As shown in FIG. 12, in an alternative configuration of the first, second, and third alternative embodiments, the opening tab 9 can optionally comprises a protrusion dip. The protrusion dip is positioned on the grip portion 14, where the materials within the opening tab 9 is pressed to create the punch protrusion 15 during the manufactured phase of the present invention. Since the punch protrusion 15 is supposed to position within the protrusion cavity 18, the protrusion dip and the protrusion cavity 18 are formed into similar shapes, where the shape of the protrusion dip and the protrusion cavity 18 can be any geometric or organic shapes.

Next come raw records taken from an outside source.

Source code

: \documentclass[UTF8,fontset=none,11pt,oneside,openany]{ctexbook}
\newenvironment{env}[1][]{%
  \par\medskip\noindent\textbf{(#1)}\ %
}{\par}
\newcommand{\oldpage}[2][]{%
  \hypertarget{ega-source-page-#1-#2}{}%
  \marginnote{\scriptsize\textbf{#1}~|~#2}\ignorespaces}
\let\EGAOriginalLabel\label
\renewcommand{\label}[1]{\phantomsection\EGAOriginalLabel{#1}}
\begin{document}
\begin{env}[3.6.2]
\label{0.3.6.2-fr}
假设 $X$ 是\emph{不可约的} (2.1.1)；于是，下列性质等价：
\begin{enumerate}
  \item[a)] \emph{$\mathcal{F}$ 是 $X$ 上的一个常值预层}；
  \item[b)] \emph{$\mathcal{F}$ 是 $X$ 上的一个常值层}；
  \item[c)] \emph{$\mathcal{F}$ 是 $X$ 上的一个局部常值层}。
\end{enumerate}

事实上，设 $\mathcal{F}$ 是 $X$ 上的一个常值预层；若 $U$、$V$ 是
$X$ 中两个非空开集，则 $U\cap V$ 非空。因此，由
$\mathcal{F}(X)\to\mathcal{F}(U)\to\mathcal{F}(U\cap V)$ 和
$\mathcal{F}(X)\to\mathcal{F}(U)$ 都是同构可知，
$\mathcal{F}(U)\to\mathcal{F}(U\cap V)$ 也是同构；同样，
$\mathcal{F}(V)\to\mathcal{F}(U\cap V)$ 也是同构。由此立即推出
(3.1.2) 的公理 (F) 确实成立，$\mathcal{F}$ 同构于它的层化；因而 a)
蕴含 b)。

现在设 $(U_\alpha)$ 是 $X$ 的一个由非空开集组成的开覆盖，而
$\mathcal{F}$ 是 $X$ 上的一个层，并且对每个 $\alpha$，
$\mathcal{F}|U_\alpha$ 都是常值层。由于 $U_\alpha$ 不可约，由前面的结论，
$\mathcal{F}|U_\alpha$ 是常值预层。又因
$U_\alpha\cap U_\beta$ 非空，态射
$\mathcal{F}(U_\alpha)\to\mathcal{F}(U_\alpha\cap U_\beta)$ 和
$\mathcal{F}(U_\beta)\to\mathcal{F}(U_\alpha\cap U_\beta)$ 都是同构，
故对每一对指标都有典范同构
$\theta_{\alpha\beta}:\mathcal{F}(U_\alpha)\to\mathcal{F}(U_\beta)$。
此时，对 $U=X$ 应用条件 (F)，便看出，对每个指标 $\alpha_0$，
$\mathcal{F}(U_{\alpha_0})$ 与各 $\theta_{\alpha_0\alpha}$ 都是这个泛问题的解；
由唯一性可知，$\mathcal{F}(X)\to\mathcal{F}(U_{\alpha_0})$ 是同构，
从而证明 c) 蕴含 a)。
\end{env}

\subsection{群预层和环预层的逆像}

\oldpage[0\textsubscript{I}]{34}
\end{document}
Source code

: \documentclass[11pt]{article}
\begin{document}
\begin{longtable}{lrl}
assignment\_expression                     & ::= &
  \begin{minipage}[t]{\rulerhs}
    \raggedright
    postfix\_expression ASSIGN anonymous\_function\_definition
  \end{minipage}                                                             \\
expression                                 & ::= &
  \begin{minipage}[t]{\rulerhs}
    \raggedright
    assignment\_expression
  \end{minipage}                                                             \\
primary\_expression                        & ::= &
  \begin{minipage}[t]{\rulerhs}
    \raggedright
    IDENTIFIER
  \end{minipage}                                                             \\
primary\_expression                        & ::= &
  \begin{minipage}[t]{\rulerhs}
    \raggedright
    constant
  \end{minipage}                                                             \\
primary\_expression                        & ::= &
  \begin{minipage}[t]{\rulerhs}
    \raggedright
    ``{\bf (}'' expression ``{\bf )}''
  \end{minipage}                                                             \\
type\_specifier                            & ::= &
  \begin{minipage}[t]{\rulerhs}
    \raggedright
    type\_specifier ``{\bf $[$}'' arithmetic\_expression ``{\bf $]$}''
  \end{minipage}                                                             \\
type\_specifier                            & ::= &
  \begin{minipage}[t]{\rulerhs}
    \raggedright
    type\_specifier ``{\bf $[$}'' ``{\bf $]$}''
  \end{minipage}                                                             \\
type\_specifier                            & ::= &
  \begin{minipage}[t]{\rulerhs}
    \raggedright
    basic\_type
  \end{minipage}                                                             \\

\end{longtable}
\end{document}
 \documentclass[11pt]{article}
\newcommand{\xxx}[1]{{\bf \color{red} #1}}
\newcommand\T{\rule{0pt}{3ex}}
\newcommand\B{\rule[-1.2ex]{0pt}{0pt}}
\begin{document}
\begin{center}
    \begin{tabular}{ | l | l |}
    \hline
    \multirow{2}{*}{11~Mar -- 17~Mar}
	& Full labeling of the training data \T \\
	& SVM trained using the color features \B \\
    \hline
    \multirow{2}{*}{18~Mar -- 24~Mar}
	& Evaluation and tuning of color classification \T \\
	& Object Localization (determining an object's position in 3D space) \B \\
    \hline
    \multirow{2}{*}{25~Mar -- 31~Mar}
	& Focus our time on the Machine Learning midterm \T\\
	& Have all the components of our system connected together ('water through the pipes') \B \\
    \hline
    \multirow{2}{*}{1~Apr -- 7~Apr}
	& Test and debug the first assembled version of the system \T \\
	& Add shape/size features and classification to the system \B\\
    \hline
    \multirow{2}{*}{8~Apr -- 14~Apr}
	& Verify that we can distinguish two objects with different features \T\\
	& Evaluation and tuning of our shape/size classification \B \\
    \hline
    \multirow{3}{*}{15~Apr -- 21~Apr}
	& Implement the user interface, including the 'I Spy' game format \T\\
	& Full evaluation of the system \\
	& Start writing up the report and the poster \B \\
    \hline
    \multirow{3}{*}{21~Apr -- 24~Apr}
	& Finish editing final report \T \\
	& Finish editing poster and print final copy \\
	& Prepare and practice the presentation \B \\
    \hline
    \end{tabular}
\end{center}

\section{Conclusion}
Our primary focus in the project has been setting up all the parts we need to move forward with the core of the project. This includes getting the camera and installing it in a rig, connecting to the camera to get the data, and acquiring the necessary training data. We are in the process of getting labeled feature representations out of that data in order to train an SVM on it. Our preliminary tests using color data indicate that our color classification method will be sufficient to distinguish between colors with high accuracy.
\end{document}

In another alternative configuration of the first, second, and third alternative embodiments, the punch protrusion 15 of the opening tab 9 is perimetrically positioned adjacent with the top section of the grip portion 14. In this configuration, the protrusion cavity 18 and the recessed cavity 17 are combined into a single cavity as the punch protrusion 15 positions within the single cavity when the opening tab 9 is at its initial position. The single cavity also provides enough space for the users so that the users can place their fingers on the bottom surface 11 in order to lift the grip portion 14. The punch protrusion 15 can also be placed closer to the side edge of the grip portion 14 to minimize the radial distance between the punch protrusion 15 and the at least one punch hole 19.
Although the invention has been explained in relation to its preferred embodiment, it is to be understood that many other possible modifications and variations can be made without departing from the spirit and scope of the invention as hereinafter claimed.